[[ Available records, beginning ]]

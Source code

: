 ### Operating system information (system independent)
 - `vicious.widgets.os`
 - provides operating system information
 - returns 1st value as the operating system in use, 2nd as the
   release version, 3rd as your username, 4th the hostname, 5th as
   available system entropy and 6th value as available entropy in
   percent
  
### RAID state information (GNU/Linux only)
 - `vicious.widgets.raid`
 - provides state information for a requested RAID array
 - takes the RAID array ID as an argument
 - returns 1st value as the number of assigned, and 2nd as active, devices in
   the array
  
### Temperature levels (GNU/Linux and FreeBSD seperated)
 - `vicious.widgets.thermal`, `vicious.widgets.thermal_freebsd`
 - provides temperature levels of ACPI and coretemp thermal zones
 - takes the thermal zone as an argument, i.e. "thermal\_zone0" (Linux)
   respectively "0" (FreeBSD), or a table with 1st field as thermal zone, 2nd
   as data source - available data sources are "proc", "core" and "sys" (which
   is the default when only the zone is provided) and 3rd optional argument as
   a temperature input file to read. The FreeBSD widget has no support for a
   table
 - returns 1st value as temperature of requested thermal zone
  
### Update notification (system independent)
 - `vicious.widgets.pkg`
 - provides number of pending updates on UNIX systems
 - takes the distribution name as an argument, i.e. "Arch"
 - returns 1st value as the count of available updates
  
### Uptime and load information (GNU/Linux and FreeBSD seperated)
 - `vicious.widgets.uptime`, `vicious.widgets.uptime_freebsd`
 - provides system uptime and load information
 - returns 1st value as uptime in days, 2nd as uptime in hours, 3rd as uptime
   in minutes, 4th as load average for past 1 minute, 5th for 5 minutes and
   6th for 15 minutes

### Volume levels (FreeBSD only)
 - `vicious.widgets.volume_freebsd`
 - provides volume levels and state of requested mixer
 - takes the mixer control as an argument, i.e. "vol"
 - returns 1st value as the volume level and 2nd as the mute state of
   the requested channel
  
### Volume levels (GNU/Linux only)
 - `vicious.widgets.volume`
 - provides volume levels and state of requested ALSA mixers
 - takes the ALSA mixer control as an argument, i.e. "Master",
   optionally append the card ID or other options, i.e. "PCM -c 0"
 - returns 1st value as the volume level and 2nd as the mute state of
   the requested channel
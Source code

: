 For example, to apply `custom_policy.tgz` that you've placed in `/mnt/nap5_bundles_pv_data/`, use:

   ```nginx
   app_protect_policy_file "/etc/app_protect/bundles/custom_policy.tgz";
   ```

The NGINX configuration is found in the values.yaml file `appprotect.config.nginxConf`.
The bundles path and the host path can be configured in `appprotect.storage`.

[[ Available records, end ]]

→ **Brief**
Give only the lines from the one holding "- provides temperature" through the one holding "- returns 1st value as the count", each restated exactly as it appears above.

→ **Task solution**
 - provides temperature levels of ACPI and coretemp thermal zones
 - takes the thermal zone as an argument, i.e. "thermal\_zone0" (Linux)
   respectively "0" (FreeBSD), or a table with 1st field as thermal zone, 2nd
   as data source - available data sources are "proc", "core" and "sys" (which
   is the default when only the zone is provided) and 3rd optional argument as
   a temperature input file to read. The FreeBSD widget has no support for a
   table
 - returns 1st value as temperature of requested thermal zone
  
### Update notification (system independent)
 - `vicious.widgets.pkg`
 - provides number of pending updates on UNIX systems
 - takes the distribution name as an argument, i.e. "Arch"
 - returns 1st value as the count of available updates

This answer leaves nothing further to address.